Both code for authorization and authentication with tests included can be viewed here fruits-microservice/auth.


Both getByUser and getAllFruits are similar. They both write JSON into the ResponseWriter or set the status to 500 in case of some failure. getByUser can also, naturally, return 404 if the fruit for the user is not set. The JSON body contains a set of two keys: username and fruit or an array of those in case of getAllFruits. This file contains the code for both of the functions.


updateFruit function is just as simple as the previous two. It just accepts a URL-encoded form and a JWT token to know for which user to set the fruit for. Authentication is not needed here because we already covered it inside the serve.go file of the router.

Complete microservice

Lastly, the only file crucial to make our work work is main.go that will simply run the server. Put router.Serve(8081) and we have the service ready to accept connections. But it is not usable by the end user. All the UI remains in the original monolith. This will be the topic of the next article.

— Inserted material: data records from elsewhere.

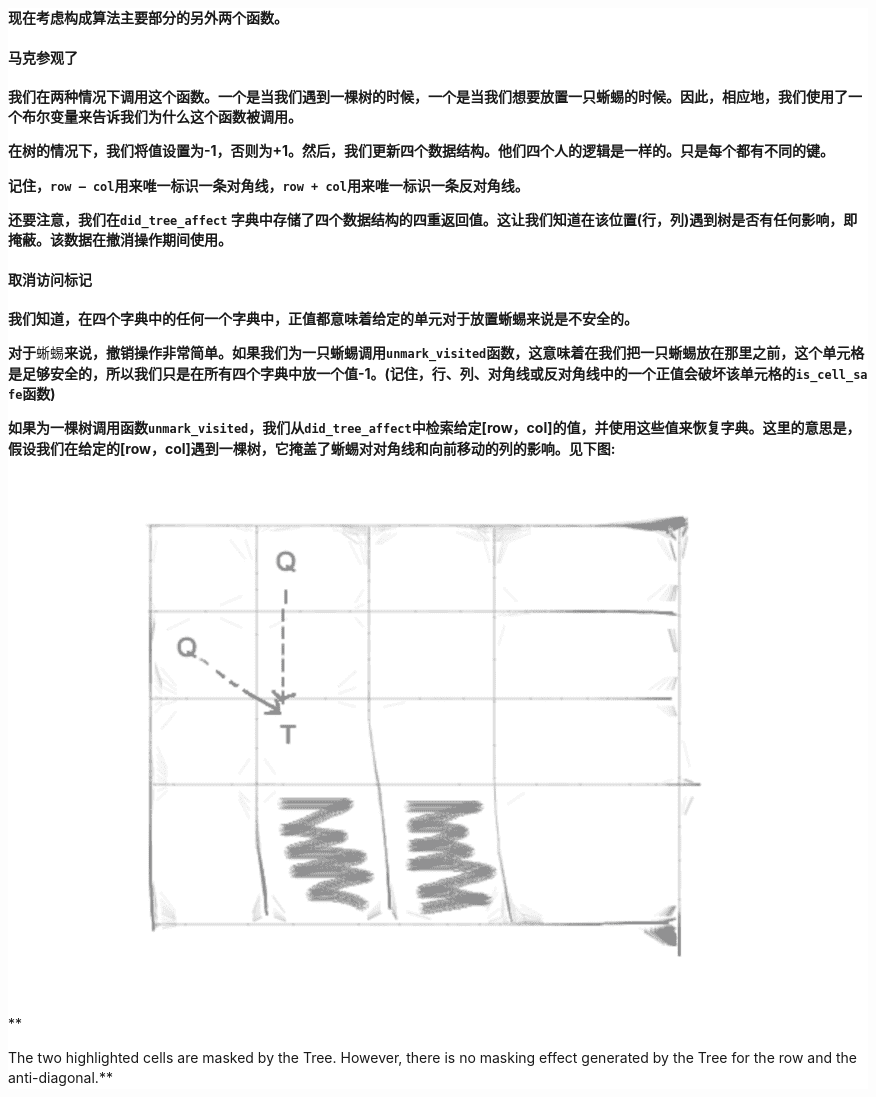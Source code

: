 **现在考虑构成算法主要部分的另外两个函数。**

#### **马克参观了**

**我们在两种情况下调用这个函数。一个是当我们遇到一棵树的时候，一个是当我们想要放置一只蜥蜴的时候。因此，相应地，我们使用了一个布尔变量来告诉我们为什么这个函数被调用。**

**在树的情况下，我们将值设置为-1，否则为+1。然后，我们更新四个数据结构。他们四个人的逻辑是一样的。只是每个都有不同的键。**

**记住，`row — col`用来唯一标识一条对角线，`row + col`用来唯一标识一条反对角线。**

**还要注意，我们在`did_tree_affect` 字典中存储了四个数据结构的四重返回值。这让我们知道在该位置(行，列)遇到树是否有任何影响，即掩蔽。该数据在撤消操作期间使用。**

#### **取消访问标记**

**我们知道，在四个字典中的任何一个字典中，正值都意味着给定的单元对于放置蜥蜴来说是不安全的。**

**对于**蜥蜴**来说，撤销操作非常简单。如果我们为一只蜥蜴调用`unmark_visited`函数，这意味着在我们把一只蜥蜴放在那里之前，这个单元格是足够安全的，所以我们只是在所有四个字典中放一个值-1。(记住，行、列、对角线或反对角线中的一个正值会破坏该单元格的`is_cell_safe`函数)**

**如果为一棵树调用函数`unmark_visited`，我们从`did_tree_affect`中检索给定[row，col]的值，并使用这些值来恢复字典。这里的意思是，假设我们在给定的[row，col]遇到一棵树，它掩盖了蜥蜴对对角线和向前移动的列的影响。见下图:**

**![1*WmD5HS5AIdMrSB3-n6oipg](img/e1fa2c9e4695c0567971a3ced9d5c3fe.png)

The two highlighted cells are masked by the Tree. However, there is no masking effect generated by the Tree for the row and the anti-diagonal.**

To fully understand what we did in this post, refer to the image below. It shows all the main components of this microservice. Although the caller chain might be different, all the ideas are contained within those boundaries.

Fruits microservice graph

The complexity is somewhat similar to the monolith diagram, however, if we wanted to extend the service for another functions, like favorite vegetable and favorite bread management, mixed with user and account management, and a functionality to list which bakeries have the favorite bread, and update where users can specify if they like the vegetable raw or not... You get it, the graph will grow very quickly and become an untangled mess. With microservice approach, we can focus on one functionality and easily draw all the components on a single page and easily point which code to update. With the monolith, we would need to deploy it entirely and do database migrations.

Monolith approach

Microservice approach

Each of the microservices on the microservice graph look just as simple as the fruits microservice graph.

Finishing touches - tests

In order to verify that our microservice works, we can implement tests for it. I implemented some integration tests in the test directory. It uses dockertest package to spin up a clean Redis container. Moreover, some files contain unit tests but the most interesting one is end-to-end test. End-to-end is used loosely here - it does not involve the actual user behavior but it covers the whole service outside of boundaries and several scenarios, one after another. It is similar to the integration test but uses actual HTTP calls to simulate external user or agent.